While a Greek (pre) deal in some format was largely expected this weekend (especially following the unprecedented humiliation of Greece that would allow the Troika to repay… the Troika) the biggest stunner from the past 48 hours was Schauble’s insistence (which as we subsequently learned had been coordinated with Merkel) that either Greece accepts draconian terms which will strip the country of its sovereignty, or it will suffer a 5 year “time out” from the Eurozone.
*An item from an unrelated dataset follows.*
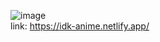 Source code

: ![image](https://user-images.githubusercontent.com/79454375/157455625-95b05518-32a2-41ba-9672-96a7485f3706.png)
<br>
link: https://idk-anime.netlify.app/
But while Schauble’s “time out” language never made it into the final documents, its presence alone was sufficient to remind the members of the Eurozone that the monetary union has quiet specific loopholes to push any member out that infuriates the German finance minister. It was also enough for FT’s Wolfgang Munchau to write earlier today that “The Eurozone As We Know It Is Destroyed.”
But why did Schauble insist on this “nuclear option”? For the answer we turn to none other than former NY Fed president (and leaker) and US Treasury advisor and current Warburg Pincus president, whose 2014 memoir Stress Test lays it all out:A few days later [i.e., late July 2012], I flew to meet Wolfgang Schäuble for lunch during his vacation at a resort in Sylt, a North Sea island known as Germany’s Martha’s Vineyard. Schäuble was engaging, but I left Sylt feeling more worried than ever. He told me there were many in Europe who still thought kicking the Greeks out of the eurozone was a plausible — even desirable — strategy. The idea was that with Greece out, Germany would be more likely to provide the financial support the eurozone needed because the German people would no longer perceive aid to Europe as a bailout for the Greeks. At the same time, a Grexit would be traumatic enough that it would help scare the rest of Europe into giving up more sovereignty to a stronger banking and fiscal union. The argument was that letting Greece burn would make it easier to build a stronger Europe with a more credible firewall.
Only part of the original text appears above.